Real estate should not be looked at in a vacuum, but rather as part of complex economic and generational trends

Housing as a retirement plan has some inherent flaws

While a sizeable contingent of Canadians has bet on residential property as an evergreen investment, worrying signs of housing’s likelihood of failure as a retirement plan have become apparent.

“More and more Canadians are retiring with a mortgage, which 30 years ago would have been unheard of. People are retiring with debt, with a mortgage, simply because they just didn’t plan well,” Carte Wealth Management’s Jacqueline Porter told the Toronto Star.

“I have conversations with clients all the time. Freedom 55 is out the window.”

A fallacy that many employees and professionals commit is the assumption that economic and housing growth will be permanent, Porter added.

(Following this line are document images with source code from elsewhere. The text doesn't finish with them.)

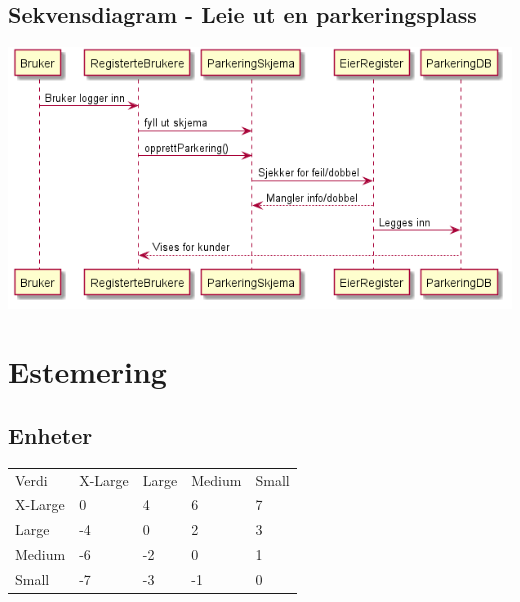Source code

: \documentclass[12pt]{article}
\newcommand{\invis}{\phantom{a}}
\newcommand{\cellr}{\cellcolor{red!25}}
\newcommand{\cello}{\cellcolor{orange!25}}
\newcommand{\celly}{\cellcolor{yellow!25}}
\newcommand{\celll}{\cellcolor{lime!25}}
\newcommand{\cellg}{\cellcolor{green!25}}
\begin{document}
    \subsection{Sekvensdiagram - Leie ut en parkeringsplass}
    \includegraphics[max width=\textwidth]{bilder/diagrammer/sekvensdiagramLeggeUtParkering.png}

\section{Estemering}

    \subsection{Enheter}

    \begin{tabular}{|p{2cm}|
        >{\centering\arraybackslash}p{3cm}|
        >{\centering\arraybackslash}p{3cm}|
        >{\centering\arraybackslash}p{3cm}|
        >{\centering\arraybackslash}p{3cm}|}     
        \hline 
        \invis & \multicolumn{4}{|c|}{Utviklingsstørrelse}\\
        \hline
        Verdi & X-Large & Large & Medium & Small\\
        \hline
        X-Large &   \celly0 &
                    \cellg4 &
                    \cellg6 &
                    \cellg7 \\
        \hline
        Large &     \cellr-4 &
                    \celly0 &
                    \celll2 &
                    \cellg3 \\
        \hline
        Medium &    \cellr-6 &
                    \cello-2 &
                    \celly0 &
                    \celll1 \\
        \hline
        Small &     \cellr-7 &
                    \cellr-3 &
                    \cello-1 &
                    \celly0 \\
        \hline 
    \end{tabular}
\end{document}
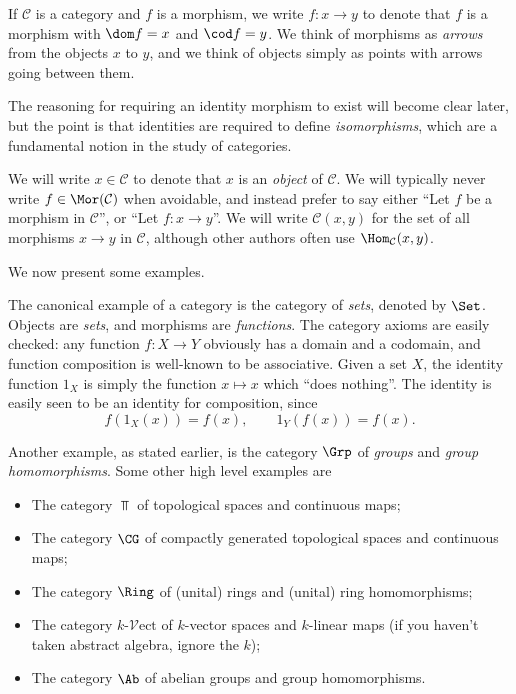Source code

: \documentclass[11pt, A4]{article}
\begin{document}
\begin{remark}\label{2.3}
	If $\mathcal{C} $ is a category and $f$ is a morphism, we write $f : x \to y$ to denote that $f$ is a morphism with $\dom f=  x$ and $\cod f = y$. We think of morphisms as \emph{arrows} from the objects $x$ to $y$, and we think of objects simply as points with arrows going between them.
\end{remark}
\begin{remark}\label{2.4}
	The reasoning for requiring an identity morphism to exist will become clear later, but the point is that identities are required to define \emph{isomorphisms}, which are a fundamental notion in the study of categories.
\end{remark}

We will write $x\in \mathcal{C} $ to denote that $x$ is an \emph{object} of $\mathcal{C} $. We will typically never write $f\in\Mor(\mathcal{C} )$ when avoidable, and instead prefer to say either ``Let $f$ be a morphism in $\mathcal{C} $'', or ``Let $f : x \to y$''. We will write $\mathcal{C} (x,y)$ for the set of all morphisms $x\to y$ in $\mathcal{C} $, although other authors often use $\Hom_\mathcal{C} (x, y) $.

We now present some examples.

\begin{example}\label{2.5}
	The canonical example of a category is the category of \emph{sets}, denoted by $\Set $. Objects are \emph{sets}, and morphisms are \emph{functions}. The category axioms are easily checked: any function $f : X \to Y$ obviously has a domain and a codomain, and function composition is well-known to be associative. Given a set $X$, the identity function $1_X$ is simply the function $x\mapsto x$ which ``does nothing''. The identity is easily seen to be an identity for composition, since
	\[
		f(1_X(x))=f(x),\qquad 1_Y(f(x))=f(x)
	.\]
\end{example}

\begin{example}\label{2.6}
	Another example, as stated earlier, is the category $\Grp $ of \emph{groups} and \emph{group homomorphisms}. Some other high level examples are
	\begin{itemize}
		\item The category $\Top $ of topological spaces and continuous maps;
		\item The category $\CG$ of compactly generated topological spaces and continuous maps;
		\item The category $\Ring $ of (unital) rings and (unital) ring homomorphisms;
		\item The category $k$-$\mathcal{V} \mathrm{ect} $ of $k$-vector spaces and $k$-linear maps (if you haven't taken abstract algebra, ignore the $k$);
		\item The category  $\Ab $ of abelian groups and group homomorphisms.
	\end{itemize}
\end{example}
\end{document}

“You can’t look at the last 40 years and think that’s what’s going to happen the next 40 years, especially as people continue to use their home as a piggy bank.”

A 2017 study by the Ontario Securities Commission revealed that as much as four in five millennials are saving up, but only about half of them were investing their savings. Aside from living expenses, other millennial priorities were travel and home ownership, which is particularly damaging in a market environment characterized by elevated housing costs.

“Most people in general don’t consider their future selves multiple decades in advance. They’re more concerned about current priorities — getting ahead, staying ahead, buying a home, going through school, daycare, kids’ education,” according to Michael Nicin, executive director of the National Institute on Aging.

Earlier this year, the Bank of Montreal revealed that Canadian millennials had $28,821 in RRSPs on average, compared to $15,377 in 2016. Sadly, the accumulated amounts are nowhere near enough to serve as retirement savings, Nicin stated.

“If we want to solve the retirement conundrum — because it is frightening with the aging population — it’s not just about individual households. There’s a social factor to consider when it comes to public support programs for seniors. Are they going to be sustainable with the aging population that hasn’t saved for itself?”